SALT LAKE CITY -- Cavaliers superstar LeBron James has become increasingly frustrated with the way he has been officiated this season, multiple team sources told ESPN following Cleveland's 100-92 loss to the Utah Jazz on Tuesday.
James' frustration boiled over with 2:09 remaining in the first quarter, when he shouted at referee Tyler Ford and was assessed a rare technical foul -- just his second of the season -- after Utah's Shelvin Mack fouled James and put him on the foul line after an and-1 layup. While James got that call from Ford, he was upset from his previous trip down the court, when he felt like Mack fouled him on another layup attempt and there was no whistle.
James was irate, in part, because, sources told ESPN, he could hear Utah coach Quin Snyder instruct Mack to foul him to prevent the transition bucket, and even with that instruction being given and James absorbing what he thought to be obvious contact from Mack, no call was made.
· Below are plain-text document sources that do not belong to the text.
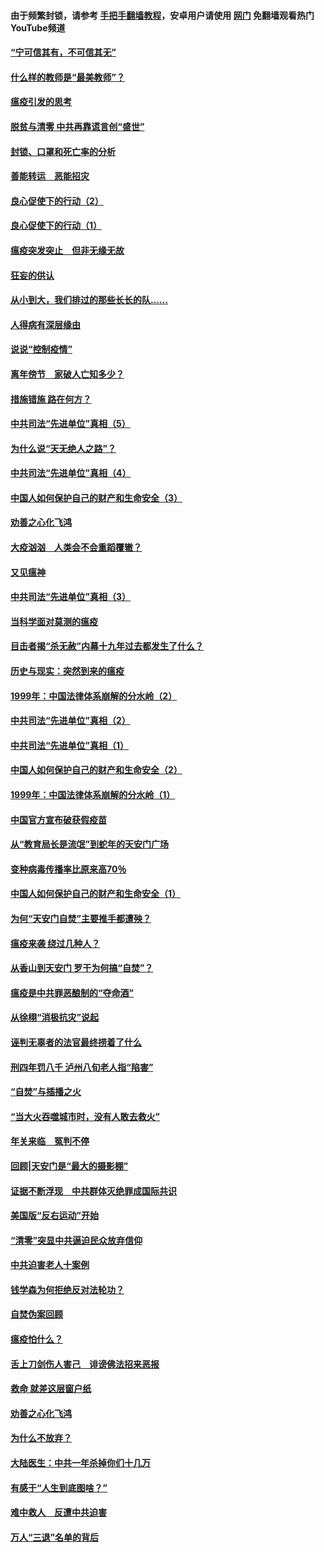 #### 由于频繁封锁，请参考 [手把手翻墙教程](https://github.com/gfw-breaker/guides/wiki/)，安卓用户请使用 [网门](https://github.com/gfw-breaker/nogfw/blob/master/dl.md?t=03101900) 免翻墙观看热门YouTube频道 

#### [“宁可信其有，不可信其无”](../pages/19/421691.md?t=03101900) 

#### [什么样的教师是“最美教师”？](../pages/19/421755.md?t=03101900) 

#### [瘟疫引发的思考](../pages/19/421594.md?t=03101900) 

#### [脱贫与清零 中共再靠谎言创“盛世”](../pages/19/421590.md?t=03101900) 

#### [封锁、口罩和死亡率的分析](../pages/19/421495.md?t=03101900) 

#### [善能转运　恶能招灾](../pages/19/421334.md?t=03101900) 

#### [良心促使下的行动（2）](../pages/19/421361.md?t=03101900) 

#### [良心促使下的行动（1）](../pages/19/421302.md?t=03101900) 

#### [瘟疫突发突止　但非无缘无故](../pages/19/421281.md?t=03101900) 

#### [狂妄的供认](../pages/19/421199.md?t=03101900) 

#### [从小到大，我们排过的那些长长的队……](../pages/19/421243.md?t=03101900) 

#### [人得病有深层缘由](../pages/19/420864.md?t=03101900) 

#### [说说“控制疫情”](../pages/19/420831.md?t=03101900) 

#### [离年傍节　家破人亡知多少？](../pages/19/420563.md?t=03101900) 

#### [措施错施  路在何方？](../pages/19/420076.md?t=03101900) 

#### [中共司法“先进单位”真相（5）](../pages/19/419453.md?t=03101900) 

#### [为什么说“天无绝人之路”？](../pages/19/419618.md?t=03101900) 

#### [中共司法“先进单位”真相（4）](../pages/19/419452.md?t=03101900) 

#### [中国人如何保护自己的财产和生命安全（3）](../pages/19/419405.md?t=03101900) 

#### [劝善之心化飞鸿](../pages/19/418758.md?t=03101900) 

#### [大疫汹汹　人类会不会重蹈覆辙？](../pages/19/419691.md?t=03101900) 

#### [又见瘟神](../pages/19/419225.md?t=03101900) 

#### [中共司法“先进单位”真相（3）](../pages/19/419451.md?t=03101900) 

#### [当科学面对莫测的瘟疫](../pages/19/419625.md?t=03101900) 

#### [目击者揭“杀无赦”内幕十九年过去都发生了什么？](../pages/19/419617.md?t=03101900) 

#### [历史与现实：突然到来的瘟疫](../pages/19/419619.md?t=03101900) 

#### [1999年：中国法律体系崩解的分水岭（2）](../pages/19/419455.md?t=03101900) 

#### [中共司法“先进单位”真相（2）](../pages/19/419450.md?t=03101900) 

#### [中共司法“先进单位”真相（1）](../pages/19/419449.md?t=03101900) 

#### [中国人如何保护自己的财产和生命安全（2）](../pages/19/419404.md?t=03101900) 

#### [1999年：中国法律体系崩解的分水岭（1）](../pages/19/419454.md?t=03101900) 

#### [中国官方宣布破获假疫苗](../pages/19/419504.md?t=03101900) 

#### [从“教育局长是流氓”到蛇年的天安门广场](../pages/19/419470.md?t=03101900) 

#### [变种病毒传播率比原来高70％](../pages/19/419456.md?t=03101900) 

#### [中国人如何保护自己的财产和生命安全（1）](../pages/19/419403.md?t=03101900) 

#### [为何“天安门自焚”主要推手都遭殃？](../pages/19/419348.md?t=03101900) 

#### [瘟疫来袭 绕过几种人？](../pages/19/419349.md?t=03101900) 

#### [从香山到天安门 罗干为何搞“自焚”？](../pages/19/419270.md?t=03101900) 

#### [瘟疫是中共罪恶酿制的“夺命酒”](../pages/19/419223.md?t=03101900) 

#### [从徐栩“消极抗灾”说起](../pages/19/419224.md?t=03101900) 

#### [诬判无辜者的法官最终捞着了什么](../pages/19/419268.md?t=03101900) 

#### [刑四年罚八千 泸州八旬老人指“陷害”](../pages/19/419232.md?t=03101900) 

#### [“自焚”与插播之火](../pages/19/419226.md?t=03101900) 

#### [“当大火吞噬城市时，没有人敢去救火”](../pages/19/419077.md?t=03101900) 

#### [年关来临　冤判不停](../pages/19/419093.md?t=03101900) 

#### [回顾|天安门是“最大的摄影棚”](../pages/19/380866.md?t=03101900) 

#### [证据不断浮现　中共群体灭绝罪成国际共识](../pages/19/419031.md?t=03101900) 

#### [美国版“反右运动”开始](../pages/19/419030.md?t=03101900) 

#### [“清零”突显中共逼迫民众放弃信仰](../pages/19/418995.md?t=03101900) 

#### [中共迫害老人十案例](../pages/19/418831.md?t=03101900) 

#### [钱学森为何拒绝反对法轮功？](../pages/19/418905.md?t=03101900) 

#### [自焚伪案回顾](../pages/19/418799.md?t=03101900) 

#### [瘟疫怕什么？](../pages/19/418800.md?t=03101900) 

#### [舌上刀剑伤人害己　诽谤佛法招来恶报](../pages/19/418731.md?t=03101900) 

#### [救命 就差这层窗户纸](../pages/19/418706.md?t=03101900) 

#### [劝善之心化飞鸿](../pages/19/416766.md?t=03101900) 

#### [为什么不放弃？](../pages/19/418691.md?t=03101900) 

#### [大陆医生：中共一年杀掉你们十几万](../pages/19/418670.md?t=03101900) 

#### [有感于“人生到底图啥？”](../pages/19/418624.md?t=03101900) 

#### [难中救人　反遭中共迫害](../pages/19/418414.md?t=03101900) 

#### [万人“三退”名单的背后](../pages/19/418505.md?t=03101900) 

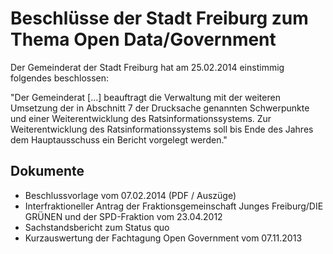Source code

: # Beschlüsse der Stadt Freiburg zum Thema Open Data/Government

Der Gemeinderat der Stadt Freiburg hat am 25.02.2014 einstimmig
folgendes beschlossen:

"Der Gemeinderat [...] beauftragt die Verwaltung mit der weiteren Umsetzung der in Abschnitt 7 der Drucksache genannten Schwerpunkte und einer Weiterentwicklung des Ratsinformationssystems. Zur Weiterentwicklung des Ratsinformationssystems soll bis Ende des Jahres dem Hauptausschuss ein Bericht vorgelegt werden."

## Dokumente

- Beschlussvorlage vom 07.02.2014 (PDF / Auszüge)
- Interfraktioneller Antrag der Fraktionsgemeinschaft Junges Freiburg/DIE GRÜNEN und der SPD-Fraktion vom 23.04.2012
- Sachstandsbericht zum Status quo
- Kurzauswertung der Fachtagung Open Government vom 07.11.2013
"Yeah, I got fouled," James said after the game, when asked about his outburst.
When asked if it was a result of frustration over the way he has been officiated lately, James conceded: "It is, it is. It is. But I know what the main thing is -- the main thing is to win -- but it is. It is. It is."
James finished the game with seven free throw attempts -- right on his average of 7.1 attempts per game this season.
On Sunday, during a 120-116 win in Phoenix, he attempted just six. In the second half of the victory over the Suns, James was brought to the floor by contact as he missed a 9-foot shot in the paint and no foul was called. James lobbied all three referees for an explanation for the non-call, and all three told James they did not see the play, multiple sources told ESPN.
James' teammate, Richard Jefferson, spoke up after the Phoenix game on James' behalf.
"This is another night where he's going to the basket and he's only getting six three throws, eight free throws," Jefferson told Fox Sports Ohio. "For a guy that spends as much time in the paint and drives and is aggressive as he is, for him to be bottom 15 in the league in free throw attempts given that he's the best player on the planet, four-time MVP, it's [disappointing].
"You can tell that the referees have a very difficult job reffing him, and to his credit, he keeps his cool for the most part; but as his teammate, it is tough to watch him go, go, go, get hit and not get calls. The referees have a very difficult job, he's a unique player."
James is actually 10th in the league in free throw attempts per game. Only Oklahoma City's Russell Westbrook (10.4), Houston's James Harden (10.3), Chicago's Jimmy Butler (9.6), Sacramento's DeMarcus Cousins (9.6), New Orleans' Anthony Davis (9.5), Toronto's DeMar DeRozan (8.9), Boston's Isaiah Thomas (8.8), Milwaukee's Giannis Antetokounmpo (7.7) and Portland's Damian Lillard (7.6) attempt more.
Much of James' detest comes from the fact that the vast majority of his shots come from within the paint -- as 12 of his 20 did on Tuesday -- yet, according to multiple sources, he feels contact is ignored, whereas players who thrive more on jump shots than drives have been rewarded with big nights at the line. For instance, Butler has had two games with 20 free throw attempts or more already in the new year, and Harden has had double-digit free throw attempts in seven of his past nine games.
James also averages more minutes than everyone above him in the top 10, save for Davis, who is tied at 37.1 minutes per game, and more field goal attempts per game than Antetokounmpo, Butler and Harden. Add it up and there is a perception by James, according to multiple sources, that he doesn't get officiated the same way as many of his All-NBA-level peers.
This is not the first time this issue has come up with James. During Cleveland's first-round series sweep of the Detroit Pistons in April, Cavs coach Tyronn Lue compared James to Shaquille O'Neal for the way contact went unnoticed because of his size.
"He's so strong and so physical, when he goes to the basket, guys are bouncing off of him," Lue said. "Those are still fouls, but he doesn't get that call because he's so big and so strong and so physical.
"We used to tease Shaq all the time about soft fouls. He said: 'Listen, if I pinch you, it feels the same way when you pinch me. No matter how big I am, it feels the same.' I never thought about it like that. That's kind of how LeBron feels."
James has felt like a target in the past, multiple sources told ESPN, even believing that in previous playoff series against the Washington Wizards early in his career, the Wizards' intent was not only to foul James but physically harm him. James was taken out of the air by Brendan Haywood during the 2008 playoffs, when Haywood played for Washington. The Haywood play caused James' elbow to bleed after he fell to the floor.
On Tuesday night, James once again had several cuts on his hands and arms, which were treated by Cavs trainer Mike Mancias after the game.